CANopen Basics - Network Management

CANopen network management (NMT)

In addition to providing services and protocols for the transmission of process data and the configuration of devices, the operation of a system distributed over a network requires functions for the command control of the communication state of the individual network nodes. As data transmission by CANopen devices is in many cases event-controlled, continual monitoring of the communication ability of the network nodes is also required. CANopen provides so-called "network management" services and protocols for these tasks, namely
  • control of the communication state of network nodes and
  • node monitoring.

Status of a CANopen network node and state control via NMT messages


CANopen describes the communication state of a network node in a state diagram. By sending specific CAN messages (NMT messages), the network management master can control the communication state of the other nodes (the network management slaves) of a CANopen network, i.e. it can change the state of all nodes or of an individual node by a single command.

NMT messages are transmitted with the highest priority message identifier (CAN-ID 0). The data field consists of only two bytes: the required target state is coded in the first data byte, the second data byte specifies the number of the node whose communication state is to be altered. All nodes of a network are jointly addressed with the virtual node-ID 0; in this way, for example, all nodes can be set to "Operational" state at the same time for the sake of a simultaneous start of operation.

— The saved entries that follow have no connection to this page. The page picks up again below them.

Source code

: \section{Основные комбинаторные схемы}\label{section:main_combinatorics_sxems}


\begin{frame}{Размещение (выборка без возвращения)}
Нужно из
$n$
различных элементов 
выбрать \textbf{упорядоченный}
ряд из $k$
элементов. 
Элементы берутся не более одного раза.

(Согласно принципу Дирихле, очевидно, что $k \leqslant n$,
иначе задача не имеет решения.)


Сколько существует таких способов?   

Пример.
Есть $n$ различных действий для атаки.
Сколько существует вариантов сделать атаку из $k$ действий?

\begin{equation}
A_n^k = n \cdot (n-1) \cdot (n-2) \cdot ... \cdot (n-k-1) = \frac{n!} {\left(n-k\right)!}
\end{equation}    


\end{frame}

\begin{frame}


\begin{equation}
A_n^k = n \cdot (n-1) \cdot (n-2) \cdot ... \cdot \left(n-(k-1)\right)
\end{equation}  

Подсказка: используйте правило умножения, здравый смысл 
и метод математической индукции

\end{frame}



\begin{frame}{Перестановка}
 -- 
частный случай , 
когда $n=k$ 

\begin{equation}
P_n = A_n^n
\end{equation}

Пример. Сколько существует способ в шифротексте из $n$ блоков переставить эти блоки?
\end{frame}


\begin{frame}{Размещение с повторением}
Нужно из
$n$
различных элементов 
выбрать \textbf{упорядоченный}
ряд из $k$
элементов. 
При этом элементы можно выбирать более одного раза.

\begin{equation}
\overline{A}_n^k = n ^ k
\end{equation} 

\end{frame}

States and changes of state





In order to enable even a partial reset of a certain node, this state is subdivided into three sub-states: "Reset-Application", "Reset-Communication" and "Initializing".
After an HW-Reset or Power-On, a node is in the "Initializing" state. After completion of the basic node initialization (e.g. host controller, CAN controller, application software, etc.), the node transmits the so-called "boot-up message" and switches itself to the "Pre-operational" state.
In the sub-state "Reset-Application", the parameters of the manufacturer-specific and of the standard device profile are reset to their Power-On values (corresponds to the last values saved). Then the node changes to the sub-state "Reset-Communication". In the sub-state "Reset-Communication", the parameters of the communication profile are reset to the Power-On values. Then the node state switches to "Initializing".

Pre-Operational


This state is primarily used for the configuration of CANopen devices. Therefore exchange of process data (via PDOs) is not possible in this state. The entries of the device object dictionaries can be accessed via "service data objects" (SDOs). By transmitting an SDO message, the object dictionary of a certain device can be modified, e.g. with a configuration tool.
In addition to communication via SDO messages, emergency, synchronization, time stamp and of course NMT control messages can also be transmitted or received in the Pre-operational state. By transmitting a "Start-Remote-Node", a node switches to the "Operational" state.

Operational


In this state, the transmission of of process data via so-called "process data objects" (PDOs) is possible.

Stopped


Except for node guarding or heartbeat messages, a node cannot transmit or receive any other messages in this state.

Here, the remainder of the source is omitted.